= Center to Bridge the Digital Divide =

The Center to Bridge the Digital Divide (CBDD) was a self-sustaining outreach unit of the Washington State University Extension. Founded in 2001, the CBDD was an ICT4D organization committed to assisting under-served populations leverage information communication technologies (ICT) to better their lives and achieve desired goals. Unlike traditional digital divide initiatives, the CBDD's strategic focus was not on gaining access to technology but on helping target communities achieve successful application of ICT.

The CBDD was a project-based non-academic unit working with rural communities in Washington State, Community Technology Organizations in the State of Washington, as well as eleven African countries and Afghanistan. This focus on domestic rural communities in tandem with developing countries is another special distinction that made the Center to Bridge the Digital Divide unique among its peers.

The Center's main offices were located on the Washington State University Spokane campus with additional offices on the main campus in Pullman, in Olympia, Kirkland, and Kabul Afghanistan.

== History ==

Founded as a unit within Washington State University's Cooperative Extension in 2001 with startup donations and a single employee, the CBDD grew to a mature organization with 15 full-time employees, hundreds of partnerships, and global initiatives. It has since been renamed, re-focused, and transformed into the WSU Extension Program for Digital Inclusion.

=== Initial organization ===

The CBDD was originally conceived as a digital divide organization dedicated to bringing opportunities to rural communities in Washington State. An early initiative included a teleworking project aimed at bringing information based jobs to communities struggling with the loss of natural resource based jobs. In 2002, The Bill and Melinda Gates Foundation contracted with the CBDD to facilitate the start-up of six High Tech High Schools in rural Washington. At this time the CBDD also expanded its role within University Extension by managing 4-H technology programs throughout the state of Washington.

=== International expansion ===

Expansion into international initiatives and the ICT4D community significantly changed overall makeup.

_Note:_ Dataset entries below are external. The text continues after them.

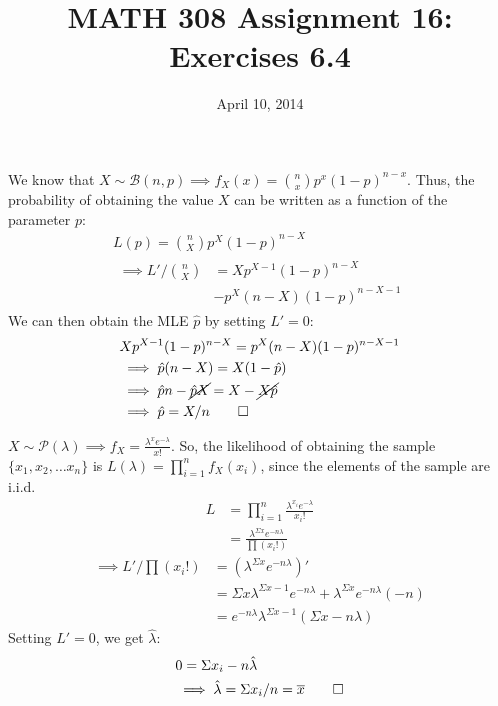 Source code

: \documentclass[twocolumn]{article}
\title{MATH 308 Assignment 16:\\Exercises 6.4}
\date{April 10, 2014}
\newcommand{\phat}{\ensuremath{\hat{p}}}
\newcommand{\lhat}{\hat{\lambda}}
\numberwithin{equation}{section}
\begin{document}
\maketitle

We know that $X\sim\mathcal{B}(n,p)\implies f_X(x)=\binom{n}{x}p^x(1-p)^{n-x}$. Thus, the probability of obtaining the value $X$ can be written as a function of the parameter $p$:
\begin{gather*}
L(p)=\binom{n}{X}p^X(1-p)^{n-X}\\
\begin{aligned}
\implies L'/\binom{n}{X}&=Xp^{X-1}(1-p)^{n-X}\\
&-p^X(n-X)(1-p)^{n-X-1}
\end{aligned}
\end{gather*}
We can then obtain the MLE \phat{} by setting $L'=0$:\begin{align*}
&Xp^{X-1}(1-p)^{n-X}=p^X(n-X)(1-p)^{n-X-1}\\
&\implies \phat(n-X)=X(1-\phat)\\
&\implies \phat n-\cancel{\phat X}=X-\cancel{X\phat}\\
&\implies \phat=X/n \qed
\end{align*}

$X\sim\mathcal{P}(\lambda)\implies f_X=\frac{\lambda^xe^{-\lambda}}{x!}$. So, the likelihood of obtaining the sample $\{x_1,x_2,\ldots x_n\}$ is $L(\lambda)=\prod_{i=1}^nf_X(x_i)$, since the elements of the sample are i.i.d.\begin{align*}
L&=\prod_{i=1}^n\frac{\lambda^{x_i}e^{-\lambda}}{x_i!}\\
&=\frac{\lambda^{\Sigma x}e^{-n\lambda}}{\prod (x_i!)}
\end{align*}
\begin{align*}
\implies L'/\prod (x_i!)&= \left(\lambda^{\Sigma x}e^{-n\lambda}\right)'\\
&= \Sigma x \lambda^{\Sigma x-1} e^{-n\lambda}
+ \lambda^{\Sigma x}e^{-n\lambda}(-n)\\
&=e^{-n\lambda}\lambda^{\Sigma x-1}\left( \Sigma x - n\lambda \right)
\end{align*}
Setting $L'=0$, we get $\lhat$:\begin{align*}
&0=\Sigma x_i - n\lhat\\
&\implies\lhat= \Sigma x_i/n = \overline{x}\qed
\end{align*}
\end{document}
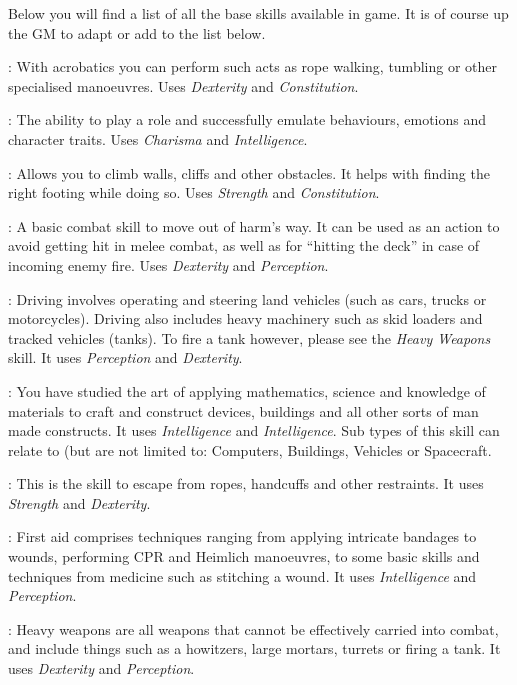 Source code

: Below you will find a list of all the base skills available in game. It is of
course up the GM to adapt or add to the list below.

: With acrobatics you can perform such acts as rope walking,
tumbling or other specialised manoeuvres. Uses \emph{Dexterity} and
\emph{Constitution}.

: The ability to play a role and successfully emulate behaviours,
emotions and character traits. Uses \emph{Charisma} and \emph{Intelligence}.

: Allows you to climb walls, cliffs and other obstacles. It helps
with finding the right footing while doing so. Uses \emph{Strength} and
\emph{Constitution}.

: A basic combat skill to move out of harm's way. It can be used
as an action to avoid getting hit in melee combat, as well as for ``hitting the
deck'' in case of incoming enemy fire. Uses \emph{Dexterity} and
\emph{Perception}.

: Driving involves operating and steering land vehicles (such as
cars, trucks or motorcycles). Driving also includes heavy machinery such as
skid loaders and tracked vehicles (tanks). To fire a tank however, please see
the \emph{Heavy Weapons} skill. It uses \emph{Perception} and \emph{Dexterity}.

: You have studied the art of applying
mathematics, science and knowledge of materials to craft and construct
devices, buildings and all other sorts of man made constructs. It uses
\emph{Intelligence} and \emph{Intelligence}. Sub types of this skill can
relate to (but are not limited to: Computers, Buildings, Vehicles or
Spacecraft.

: This is the skill to escape from ropes, handcuffs and
other restraints. It uses \emph{Strength} and \emph{Dexterity}.

: First aid comprises techniques ranging from applying
intricate bandages to wounds, performing CPR and Heimlich manoeuvres, to some
basic skills and techniques from medicine such as stitching a wound. It uses
\emph{Intelligence} and \emph{Perception}.

: Heavy weapons are all weapons that cannot be effectively
carried into combat, and include things such as a howitzers, large mortars,
turrets or firing a tank. It uses \emph{Dexterity} and \emph{Perception}.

In 2002 the Center contracted with USAID to develop and manage the $3.5 million NetTel@Africa project. NetTel is a capacity building initiative that has made it possible for universities in eleven African nations to train and employ telecommunications regulators and policy makers. Since the conclusion of the NetTel initiative, the CBDD has expanded the model to reform higher education in Afghanistan through the Afghanistan eQuality Alliances.

=== Deeper integration into the University and state of Washington ===

In recent years, the Center to Bridge the Digital Divide was engaged in developing the Communities Connect Network, a statewide network focused on supporting and advancing community development in Washington state through the use of community technology. The Center also developed opportunities for university students to participate in service learning activities and international internships.

Beginning in 2007, the CBDD's projects were organized into three thematic workgroups:

1. The Rural Networks group - involved in programming designed to empower families, individuals and communities to successfully participate in opportunities enabled through access and use of information communication technologies.
2. The Digital Futures Networks workgroup - tasked to work with culturally diverse communities with a special emphasis on research.
3. The Global Networks workgroup - seeks solutions to challenges in developing nations through international alliances that expand capacity of higher education to meet knowledge and human resource needs.

== Partnerships ==

Reliance on an extensive network of partnerships was a governing principle of CBDD activities. In addition to the network of professionals within WSU Extension, the CBDD worked closely with The Bill and Melinda Gates Foundation, USAID, The Northwest Area Foundation, The US Department of State, many leaders in Washington state's rural communities, thirty six African universities, government ministries in partnering countries, as well as organizations from both the public and private sector.

== Activities ==

Although projects comprise the CBDD's foundation, Center staff are engaged in a wide variety of activities. The CBDD director addressed W3C meetings on several occasions. CBDD staff are frequent contributors to conferences, professional journals, broadcasts, and private consulting.